• [Assignment] Print the line that has "## Version 0.5.0" in it, then every remaining line of the data, exactly and without anything extra.

• [Input]
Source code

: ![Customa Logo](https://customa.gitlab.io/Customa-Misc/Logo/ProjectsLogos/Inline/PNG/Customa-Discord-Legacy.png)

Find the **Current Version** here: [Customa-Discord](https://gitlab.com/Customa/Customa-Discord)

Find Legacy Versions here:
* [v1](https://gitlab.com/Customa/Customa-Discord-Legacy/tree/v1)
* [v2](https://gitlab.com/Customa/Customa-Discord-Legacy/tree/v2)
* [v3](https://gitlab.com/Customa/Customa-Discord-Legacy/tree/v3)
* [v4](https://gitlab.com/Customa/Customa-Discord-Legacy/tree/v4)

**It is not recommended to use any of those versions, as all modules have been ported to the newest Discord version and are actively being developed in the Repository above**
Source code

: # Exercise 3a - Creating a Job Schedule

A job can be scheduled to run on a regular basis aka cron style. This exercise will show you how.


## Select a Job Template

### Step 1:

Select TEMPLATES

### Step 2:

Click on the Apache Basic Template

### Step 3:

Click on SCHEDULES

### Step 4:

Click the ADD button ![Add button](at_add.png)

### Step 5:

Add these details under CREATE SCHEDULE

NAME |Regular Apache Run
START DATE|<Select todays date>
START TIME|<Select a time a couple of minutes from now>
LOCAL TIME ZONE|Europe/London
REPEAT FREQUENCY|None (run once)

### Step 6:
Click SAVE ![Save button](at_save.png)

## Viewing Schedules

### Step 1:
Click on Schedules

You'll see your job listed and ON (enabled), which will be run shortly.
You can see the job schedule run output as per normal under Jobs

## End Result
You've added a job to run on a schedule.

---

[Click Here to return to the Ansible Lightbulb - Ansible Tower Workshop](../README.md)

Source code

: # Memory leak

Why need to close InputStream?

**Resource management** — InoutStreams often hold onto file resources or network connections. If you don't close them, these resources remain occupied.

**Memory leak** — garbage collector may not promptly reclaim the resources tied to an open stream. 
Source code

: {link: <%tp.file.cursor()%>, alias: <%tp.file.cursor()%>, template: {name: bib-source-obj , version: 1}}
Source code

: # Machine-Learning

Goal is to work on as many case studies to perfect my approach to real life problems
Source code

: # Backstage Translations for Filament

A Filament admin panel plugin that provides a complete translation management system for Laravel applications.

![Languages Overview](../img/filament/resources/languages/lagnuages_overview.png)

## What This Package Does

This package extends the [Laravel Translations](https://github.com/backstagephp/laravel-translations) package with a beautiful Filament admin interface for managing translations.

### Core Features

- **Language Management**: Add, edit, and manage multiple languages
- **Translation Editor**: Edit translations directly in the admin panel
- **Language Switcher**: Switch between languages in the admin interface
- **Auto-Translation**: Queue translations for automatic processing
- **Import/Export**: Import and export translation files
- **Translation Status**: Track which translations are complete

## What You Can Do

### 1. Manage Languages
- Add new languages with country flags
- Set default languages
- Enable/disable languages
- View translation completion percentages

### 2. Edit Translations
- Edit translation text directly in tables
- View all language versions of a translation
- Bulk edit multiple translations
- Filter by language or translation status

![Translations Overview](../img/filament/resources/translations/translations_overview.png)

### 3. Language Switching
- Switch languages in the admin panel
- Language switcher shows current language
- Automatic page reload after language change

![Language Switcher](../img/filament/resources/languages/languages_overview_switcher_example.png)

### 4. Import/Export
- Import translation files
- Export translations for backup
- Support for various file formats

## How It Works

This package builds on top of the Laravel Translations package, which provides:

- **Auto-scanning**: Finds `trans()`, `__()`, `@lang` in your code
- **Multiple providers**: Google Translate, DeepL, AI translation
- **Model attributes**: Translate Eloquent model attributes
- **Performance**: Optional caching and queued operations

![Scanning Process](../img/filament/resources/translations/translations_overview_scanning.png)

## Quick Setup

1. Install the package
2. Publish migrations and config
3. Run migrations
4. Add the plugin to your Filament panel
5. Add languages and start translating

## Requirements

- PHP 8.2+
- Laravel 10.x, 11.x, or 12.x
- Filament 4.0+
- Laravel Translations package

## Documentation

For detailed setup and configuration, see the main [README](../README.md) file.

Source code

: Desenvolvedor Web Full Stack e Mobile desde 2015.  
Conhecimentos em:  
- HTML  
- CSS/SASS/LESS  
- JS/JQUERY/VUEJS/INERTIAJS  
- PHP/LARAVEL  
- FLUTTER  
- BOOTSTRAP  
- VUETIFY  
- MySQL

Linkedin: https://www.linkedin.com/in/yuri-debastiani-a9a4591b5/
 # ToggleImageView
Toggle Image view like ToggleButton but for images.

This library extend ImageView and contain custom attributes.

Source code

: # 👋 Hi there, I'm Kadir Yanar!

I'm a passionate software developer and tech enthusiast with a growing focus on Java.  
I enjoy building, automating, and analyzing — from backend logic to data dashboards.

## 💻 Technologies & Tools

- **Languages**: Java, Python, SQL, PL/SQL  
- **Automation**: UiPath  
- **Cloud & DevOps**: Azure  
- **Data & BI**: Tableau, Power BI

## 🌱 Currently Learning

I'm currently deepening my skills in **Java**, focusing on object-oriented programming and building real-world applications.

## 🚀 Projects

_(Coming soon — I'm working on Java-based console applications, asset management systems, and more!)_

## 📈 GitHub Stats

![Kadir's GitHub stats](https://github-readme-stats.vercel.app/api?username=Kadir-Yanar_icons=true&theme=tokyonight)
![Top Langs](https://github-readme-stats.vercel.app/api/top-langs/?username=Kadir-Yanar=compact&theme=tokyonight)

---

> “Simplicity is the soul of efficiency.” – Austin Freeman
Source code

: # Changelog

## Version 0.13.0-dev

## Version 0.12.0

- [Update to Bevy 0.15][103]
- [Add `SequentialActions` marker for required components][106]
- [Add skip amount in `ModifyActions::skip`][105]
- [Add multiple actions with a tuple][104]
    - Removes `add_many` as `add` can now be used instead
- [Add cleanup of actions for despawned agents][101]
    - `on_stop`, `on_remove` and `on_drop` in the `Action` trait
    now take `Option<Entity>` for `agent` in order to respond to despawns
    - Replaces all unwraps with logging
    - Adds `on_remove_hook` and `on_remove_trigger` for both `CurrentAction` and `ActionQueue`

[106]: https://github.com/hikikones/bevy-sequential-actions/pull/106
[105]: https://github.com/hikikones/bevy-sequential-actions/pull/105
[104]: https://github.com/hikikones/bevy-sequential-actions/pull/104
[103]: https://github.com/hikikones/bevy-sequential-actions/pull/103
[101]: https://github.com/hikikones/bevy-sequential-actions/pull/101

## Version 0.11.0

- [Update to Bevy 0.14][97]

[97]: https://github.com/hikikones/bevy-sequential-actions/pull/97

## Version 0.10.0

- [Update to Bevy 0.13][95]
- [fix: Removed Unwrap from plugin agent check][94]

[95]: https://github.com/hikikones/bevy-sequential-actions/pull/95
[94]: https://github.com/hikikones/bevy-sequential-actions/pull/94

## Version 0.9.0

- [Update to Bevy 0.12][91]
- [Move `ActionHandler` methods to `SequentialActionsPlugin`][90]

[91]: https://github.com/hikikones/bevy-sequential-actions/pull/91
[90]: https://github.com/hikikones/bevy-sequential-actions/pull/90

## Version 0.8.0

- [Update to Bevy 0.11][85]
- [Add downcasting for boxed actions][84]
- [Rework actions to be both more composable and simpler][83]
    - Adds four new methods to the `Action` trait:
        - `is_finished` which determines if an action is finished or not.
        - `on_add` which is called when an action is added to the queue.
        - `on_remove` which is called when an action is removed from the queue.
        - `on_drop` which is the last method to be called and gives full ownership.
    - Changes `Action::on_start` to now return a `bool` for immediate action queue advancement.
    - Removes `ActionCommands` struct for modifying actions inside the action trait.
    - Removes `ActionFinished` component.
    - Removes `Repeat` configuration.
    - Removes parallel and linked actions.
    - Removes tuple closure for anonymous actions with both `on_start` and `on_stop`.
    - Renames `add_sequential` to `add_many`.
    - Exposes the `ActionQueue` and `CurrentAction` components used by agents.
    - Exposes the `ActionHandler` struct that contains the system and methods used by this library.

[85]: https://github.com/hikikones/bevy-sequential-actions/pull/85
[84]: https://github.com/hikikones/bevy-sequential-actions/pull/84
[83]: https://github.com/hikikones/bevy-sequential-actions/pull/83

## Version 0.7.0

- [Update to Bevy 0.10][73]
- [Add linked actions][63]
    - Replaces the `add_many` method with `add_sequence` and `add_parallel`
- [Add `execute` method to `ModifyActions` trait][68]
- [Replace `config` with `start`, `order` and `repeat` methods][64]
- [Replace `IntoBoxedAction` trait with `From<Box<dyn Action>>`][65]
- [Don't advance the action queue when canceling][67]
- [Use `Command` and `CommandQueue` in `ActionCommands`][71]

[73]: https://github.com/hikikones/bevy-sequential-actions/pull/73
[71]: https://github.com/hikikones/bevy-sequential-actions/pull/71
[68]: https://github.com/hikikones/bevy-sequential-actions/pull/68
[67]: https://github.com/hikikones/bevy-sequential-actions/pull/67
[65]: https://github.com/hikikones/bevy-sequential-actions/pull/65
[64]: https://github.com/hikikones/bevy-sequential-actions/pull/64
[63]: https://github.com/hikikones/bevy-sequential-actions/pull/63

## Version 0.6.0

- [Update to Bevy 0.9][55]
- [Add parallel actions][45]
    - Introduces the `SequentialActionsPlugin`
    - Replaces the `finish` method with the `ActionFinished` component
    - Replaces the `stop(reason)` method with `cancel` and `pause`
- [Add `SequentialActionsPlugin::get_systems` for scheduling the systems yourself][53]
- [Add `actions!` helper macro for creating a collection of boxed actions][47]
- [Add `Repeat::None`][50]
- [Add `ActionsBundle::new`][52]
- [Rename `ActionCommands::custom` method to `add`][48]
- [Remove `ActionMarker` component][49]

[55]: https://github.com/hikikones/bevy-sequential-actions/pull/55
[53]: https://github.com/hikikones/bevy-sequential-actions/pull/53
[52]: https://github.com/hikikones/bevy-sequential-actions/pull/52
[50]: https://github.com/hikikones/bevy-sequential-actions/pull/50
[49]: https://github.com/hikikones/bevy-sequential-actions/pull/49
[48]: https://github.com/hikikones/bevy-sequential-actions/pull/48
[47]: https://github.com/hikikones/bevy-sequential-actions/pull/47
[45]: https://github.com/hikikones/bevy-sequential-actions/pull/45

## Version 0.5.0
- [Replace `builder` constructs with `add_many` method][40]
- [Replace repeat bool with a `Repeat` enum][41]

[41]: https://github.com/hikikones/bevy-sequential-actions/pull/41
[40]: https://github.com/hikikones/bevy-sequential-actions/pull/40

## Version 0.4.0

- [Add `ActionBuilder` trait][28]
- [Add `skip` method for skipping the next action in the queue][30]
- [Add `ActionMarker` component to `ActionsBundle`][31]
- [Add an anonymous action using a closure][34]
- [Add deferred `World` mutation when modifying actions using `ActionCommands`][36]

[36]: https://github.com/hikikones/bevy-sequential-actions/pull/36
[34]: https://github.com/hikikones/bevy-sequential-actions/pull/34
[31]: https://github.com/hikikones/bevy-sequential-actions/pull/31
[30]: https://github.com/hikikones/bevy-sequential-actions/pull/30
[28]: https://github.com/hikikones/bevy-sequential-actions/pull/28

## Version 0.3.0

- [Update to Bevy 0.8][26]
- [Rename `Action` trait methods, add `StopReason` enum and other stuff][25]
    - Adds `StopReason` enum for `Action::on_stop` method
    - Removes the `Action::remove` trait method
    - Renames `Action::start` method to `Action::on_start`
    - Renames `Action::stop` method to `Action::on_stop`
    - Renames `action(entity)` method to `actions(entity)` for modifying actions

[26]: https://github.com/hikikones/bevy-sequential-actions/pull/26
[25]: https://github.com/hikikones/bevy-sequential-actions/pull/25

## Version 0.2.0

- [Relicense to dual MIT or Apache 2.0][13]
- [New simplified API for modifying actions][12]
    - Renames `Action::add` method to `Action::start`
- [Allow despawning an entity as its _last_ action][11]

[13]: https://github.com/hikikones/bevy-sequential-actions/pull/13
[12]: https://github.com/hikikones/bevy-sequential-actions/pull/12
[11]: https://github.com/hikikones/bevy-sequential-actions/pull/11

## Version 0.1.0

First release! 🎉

• [Solution for this exercise]
## Version 0.5.0
- [Replace `builder` constructs with `add_many` method][40]
- [Replace repeat bool with a `Repeat` enum][41]

[41]: https://github.com/hikikones/bevy-sequential-actions/pull/41
[40]: https://github.com/hikikones/bevy-sequential-actions/pull/40

## Version 0.4.0

- [Add `ActionBuilder` trait][28]
- [Add `skip` method for skipping the next action in the queue][30]
- [Add `ActionMarker` component to `ActionsBundle`][31]
- [Add an anonymous action using a closure][34]
- [Add deferred `World` mutation when modifying actions using `ActionCommands`][36]

[36]: https://github.com/hikikones/bevy-sequential-actions/pull/36
[34]: https://github.com/hikikones/bevy-sequential-actions/pull/34
[31]: https://github.com/hikikones/bevy-sequential-actions/pull/31
[30]: https://github.com/hikikones/bevy-sequential-actions/pull/30
[28]: https://github.com/hikikones/bevy-sequential-actions/pull/28

## Version 0.3.0

- [Update to Bevy 0.8][26]
- [Rename `Action` trait methods, add `StopReason` enum and other stuff][25]
    - Adds `StopReason` enum for `Action::on_stop` method
    - Removes the `Action::remove` trait method
    - Renames `Action::start` method to `Action::on_start`
    - Renames `Action::stop` method to `Action::on_stop`
    - Renames `action(entity)` method to `actions(entity)` for modifying actions

[26]: https://github.com/hikikones/bevy-sequential-actions/pull/26
[25]: https://github.com/hikikones/bevy-sequential-actions/pull/25

## Version 0.2.0

- [Relicense to dual MIT or Apache 2.0][13]
- [New simplified API for modifying actions][12]
    - Renames `Action::add` method to `Action::start`
- [Allow despawning an entity as its _last_ action][11]

[13]: https://github.com/hikikones/bevy-sequential-actions/pull/13
[12]: https://github.com/hikikones/bevy-sequential-actions/pull/12
[11]: https://github.com/hikikones/bevy-sequential-actions/pull/11

## Version 0.1.0

First release! 🎉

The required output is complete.